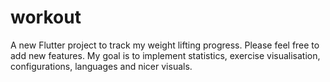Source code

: # workout

A new Flutter project to track my weight lifting progress.
Please feel free to add new features. My goal is to implement statistics, exercise visualisation, configurations, languages and nicer visuals.
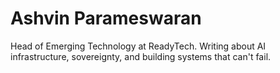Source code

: # Ashvin Parameswaran

Head of Emerging Technology at ReadyTech. Writing about AI infrastructure, sovereignty, and building systems that can't fail.
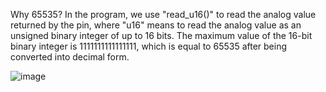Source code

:Why 65535?
In the program, we use "read_u16()" to read the analog value returned by the pin, where 
"u16" means to read the analog value as an unsigned binary integer of up to 16 bits. The 
maximum value of the 16-bit binary integer is 1111111111111111, which is equal to 65535 
after being converted into decimal form.




![image](https://user-images.githubusercontent.com/124878705/222655490-04c171d3-af8d-45ab-900c-0189ddd0d2b3.png)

**EXERCISE:**
The entire listing above, word for word and without pictures, is what should be output.

**EXERCISE OUTPUT:**
Source code

: # workout

A new Flutter project to track my weight lifting progress.
Please feel free to add new features. My goal is to implement statistics, exercise visualisation, configurations, languages and nicer visuals.
Source code

: # Ashvin Parameswaran

Head of Emerging Technology at ReadyTech. Writing about AI infrastructure, sovereignty, and building systems that can't fail.
Source code

:Why 65535?
In the program, we use "read_u16()" to read the analog value returned by the pin, where 
"u16" means to read the analog value as an unsigned binary integer of up to 16 bits. The 
maximum value of the 16-bit binary integer is 1111111111111111, which is equal to 65535 
after being converted into decimal form.




![image](https://user-images.githubusercontent.com/124878705/222655490-04c171d3-af8d-45ab-900c-0189ddd0d2b3.png)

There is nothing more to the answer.